> _RECORDS TO PROCESS_:
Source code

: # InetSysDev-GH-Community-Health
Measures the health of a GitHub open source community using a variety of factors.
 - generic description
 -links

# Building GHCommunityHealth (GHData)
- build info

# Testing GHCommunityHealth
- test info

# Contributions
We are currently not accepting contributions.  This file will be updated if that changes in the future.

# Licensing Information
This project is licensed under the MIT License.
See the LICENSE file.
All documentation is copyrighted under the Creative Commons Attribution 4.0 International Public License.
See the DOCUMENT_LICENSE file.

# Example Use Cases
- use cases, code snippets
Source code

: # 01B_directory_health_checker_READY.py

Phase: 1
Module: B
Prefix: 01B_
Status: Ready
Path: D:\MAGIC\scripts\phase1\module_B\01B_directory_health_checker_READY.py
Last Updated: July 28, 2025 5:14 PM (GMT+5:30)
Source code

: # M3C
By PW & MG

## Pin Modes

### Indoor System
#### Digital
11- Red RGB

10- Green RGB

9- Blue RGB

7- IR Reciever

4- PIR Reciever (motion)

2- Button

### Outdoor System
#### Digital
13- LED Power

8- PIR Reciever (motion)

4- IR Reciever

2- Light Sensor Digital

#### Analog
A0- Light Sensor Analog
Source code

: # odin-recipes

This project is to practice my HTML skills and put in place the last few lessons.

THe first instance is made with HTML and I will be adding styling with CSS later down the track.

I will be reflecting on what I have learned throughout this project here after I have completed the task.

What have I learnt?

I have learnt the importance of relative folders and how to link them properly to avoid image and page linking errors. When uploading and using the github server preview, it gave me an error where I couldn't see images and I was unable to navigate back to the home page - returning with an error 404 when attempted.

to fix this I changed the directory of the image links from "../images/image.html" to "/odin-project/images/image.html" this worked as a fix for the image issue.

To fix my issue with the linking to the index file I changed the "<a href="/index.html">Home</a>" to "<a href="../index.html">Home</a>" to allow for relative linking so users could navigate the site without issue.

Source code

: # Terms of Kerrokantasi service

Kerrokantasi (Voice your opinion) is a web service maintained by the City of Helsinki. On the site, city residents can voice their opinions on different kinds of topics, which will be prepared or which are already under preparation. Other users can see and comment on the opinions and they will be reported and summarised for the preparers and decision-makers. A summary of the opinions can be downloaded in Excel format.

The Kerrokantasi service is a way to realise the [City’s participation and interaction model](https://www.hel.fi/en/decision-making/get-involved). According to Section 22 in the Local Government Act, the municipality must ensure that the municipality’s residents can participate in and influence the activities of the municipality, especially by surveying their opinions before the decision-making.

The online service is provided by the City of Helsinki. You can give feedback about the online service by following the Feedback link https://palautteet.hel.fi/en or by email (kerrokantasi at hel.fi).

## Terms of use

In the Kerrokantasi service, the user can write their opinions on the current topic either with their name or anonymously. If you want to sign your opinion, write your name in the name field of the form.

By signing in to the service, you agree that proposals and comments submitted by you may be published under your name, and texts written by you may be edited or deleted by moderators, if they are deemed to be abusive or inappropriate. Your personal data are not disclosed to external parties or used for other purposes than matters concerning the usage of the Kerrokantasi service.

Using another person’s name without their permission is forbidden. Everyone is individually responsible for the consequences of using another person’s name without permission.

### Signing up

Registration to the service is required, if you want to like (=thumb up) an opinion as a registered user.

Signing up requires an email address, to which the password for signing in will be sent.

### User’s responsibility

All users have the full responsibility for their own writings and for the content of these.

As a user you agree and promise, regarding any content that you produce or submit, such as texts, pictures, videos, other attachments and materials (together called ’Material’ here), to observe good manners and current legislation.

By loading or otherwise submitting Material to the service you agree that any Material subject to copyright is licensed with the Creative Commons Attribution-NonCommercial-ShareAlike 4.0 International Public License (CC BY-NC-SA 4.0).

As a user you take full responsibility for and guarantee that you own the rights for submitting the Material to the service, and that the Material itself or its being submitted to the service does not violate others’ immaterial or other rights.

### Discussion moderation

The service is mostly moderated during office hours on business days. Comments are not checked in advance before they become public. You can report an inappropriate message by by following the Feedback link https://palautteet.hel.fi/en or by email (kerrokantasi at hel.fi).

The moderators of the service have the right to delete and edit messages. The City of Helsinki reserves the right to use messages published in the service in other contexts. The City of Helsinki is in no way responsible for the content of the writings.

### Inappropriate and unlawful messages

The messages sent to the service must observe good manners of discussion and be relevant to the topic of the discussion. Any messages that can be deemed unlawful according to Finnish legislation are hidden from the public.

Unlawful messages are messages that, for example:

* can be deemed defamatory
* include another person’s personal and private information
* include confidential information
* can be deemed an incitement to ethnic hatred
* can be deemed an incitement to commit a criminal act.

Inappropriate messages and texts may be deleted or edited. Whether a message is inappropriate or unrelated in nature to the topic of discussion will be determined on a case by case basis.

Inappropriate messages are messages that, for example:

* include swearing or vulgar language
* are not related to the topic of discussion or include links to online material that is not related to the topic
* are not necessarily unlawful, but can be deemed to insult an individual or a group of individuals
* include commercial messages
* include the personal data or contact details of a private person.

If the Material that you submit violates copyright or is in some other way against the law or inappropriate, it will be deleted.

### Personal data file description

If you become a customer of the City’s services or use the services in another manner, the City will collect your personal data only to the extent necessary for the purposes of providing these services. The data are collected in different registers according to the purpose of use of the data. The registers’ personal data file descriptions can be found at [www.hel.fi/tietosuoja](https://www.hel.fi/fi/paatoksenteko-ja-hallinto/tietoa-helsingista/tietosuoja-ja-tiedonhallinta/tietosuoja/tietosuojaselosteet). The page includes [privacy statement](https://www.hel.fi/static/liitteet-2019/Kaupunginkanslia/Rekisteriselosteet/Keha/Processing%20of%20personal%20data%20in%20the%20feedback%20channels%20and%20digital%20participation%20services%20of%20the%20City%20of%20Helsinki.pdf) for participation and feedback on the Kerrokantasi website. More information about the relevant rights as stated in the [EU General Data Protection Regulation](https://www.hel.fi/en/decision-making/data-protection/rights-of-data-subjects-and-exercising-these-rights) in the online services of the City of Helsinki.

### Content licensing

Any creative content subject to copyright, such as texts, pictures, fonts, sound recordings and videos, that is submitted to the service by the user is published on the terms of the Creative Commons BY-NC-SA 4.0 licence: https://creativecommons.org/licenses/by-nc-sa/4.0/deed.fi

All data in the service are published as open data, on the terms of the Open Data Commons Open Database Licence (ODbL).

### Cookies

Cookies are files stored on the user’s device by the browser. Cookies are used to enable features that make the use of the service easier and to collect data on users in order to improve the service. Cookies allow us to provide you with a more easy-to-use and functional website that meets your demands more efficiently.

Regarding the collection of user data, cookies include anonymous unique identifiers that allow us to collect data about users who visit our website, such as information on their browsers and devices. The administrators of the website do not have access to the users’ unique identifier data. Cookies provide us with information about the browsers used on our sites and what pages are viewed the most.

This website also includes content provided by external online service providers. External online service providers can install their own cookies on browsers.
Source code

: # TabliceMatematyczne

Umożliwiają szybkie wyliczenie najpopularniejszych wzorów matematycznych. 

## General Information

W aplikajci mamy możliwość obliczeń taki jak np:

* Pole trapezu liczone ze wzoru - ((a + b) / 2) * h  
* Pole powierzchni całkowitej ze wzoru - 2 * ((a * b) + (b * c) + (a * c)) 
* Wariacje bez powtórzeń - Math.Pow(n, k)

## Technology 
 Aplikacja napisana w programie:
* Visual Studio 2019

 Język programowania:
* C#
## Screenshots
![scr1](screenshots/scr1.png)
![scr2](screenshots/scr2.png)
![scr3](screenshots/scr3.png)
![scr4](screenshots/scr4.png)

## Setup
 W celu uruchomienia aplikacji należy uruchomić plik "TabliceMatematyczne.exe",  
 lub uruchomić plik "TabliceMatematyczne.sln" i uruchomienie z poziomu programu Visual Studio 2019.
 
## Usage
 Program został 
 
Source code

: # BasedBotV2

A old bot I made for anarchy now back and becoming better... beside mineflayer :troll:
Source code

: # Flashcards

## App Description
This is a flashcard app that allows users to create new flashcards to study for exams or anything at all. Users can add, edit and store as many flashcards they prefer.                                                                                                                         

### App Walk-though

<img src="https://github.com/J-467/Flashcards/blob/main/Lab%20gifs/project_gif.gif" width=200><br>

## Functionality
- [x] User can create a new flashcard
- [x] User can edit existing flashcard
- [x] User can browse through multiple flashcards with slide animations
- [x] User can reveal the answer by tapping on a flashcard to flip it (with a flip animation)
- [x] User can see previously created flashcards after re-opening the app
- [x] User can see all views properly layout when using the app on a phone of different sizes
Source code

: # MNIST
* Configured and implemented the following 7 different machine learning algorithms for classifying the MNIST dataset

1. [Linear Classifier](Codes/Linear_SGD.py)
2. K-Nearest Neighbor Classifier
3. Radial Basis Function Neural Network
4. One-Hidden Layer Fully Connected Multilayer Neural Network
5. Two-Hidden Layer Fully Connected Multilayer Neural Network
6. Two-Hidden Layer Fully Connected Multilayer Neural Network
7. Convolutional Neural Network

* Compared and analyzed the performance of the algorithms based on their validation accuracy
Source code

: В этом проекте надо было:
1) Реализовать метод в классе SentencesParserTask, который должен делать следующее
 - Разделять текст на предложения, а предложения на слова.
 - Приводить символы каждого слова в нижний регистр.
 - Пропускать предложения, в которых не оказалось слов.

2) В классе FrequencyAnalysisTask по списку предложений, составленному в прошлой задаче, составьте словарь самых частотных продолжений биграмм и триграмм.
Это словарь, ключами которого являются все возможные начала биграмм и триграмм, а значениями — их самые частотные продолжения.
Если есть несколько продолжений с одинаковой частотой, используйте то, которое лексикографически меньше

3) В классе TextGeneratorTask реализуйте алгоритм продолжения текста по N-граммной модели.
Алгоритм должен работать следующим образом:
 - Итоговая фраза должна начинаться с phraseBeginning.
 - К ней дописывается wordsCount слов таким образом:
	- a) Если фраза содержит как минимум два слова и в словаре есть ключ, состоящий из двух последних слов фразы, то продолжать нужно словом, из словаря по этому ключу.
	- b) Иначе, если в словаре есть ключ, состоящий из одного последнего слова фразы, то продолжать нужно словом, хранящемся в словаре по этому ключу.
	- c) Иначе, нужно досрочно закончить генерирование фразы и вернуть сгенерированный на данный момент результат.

> _YOUR INSTRUCTIONS_:
Taking the entries above, restate exactly those lines that fall between the line with "## App Description" and the line with "### App Walk-though", keeping both of those lines too.

> _FINISHED TASK_:
## App Description
This is a flashcard app that allows users to create new flashcards to study for exams or anything at all. Users can add, edit and store as many flashcards they prefer.                                                                                                                         

### App Walk-though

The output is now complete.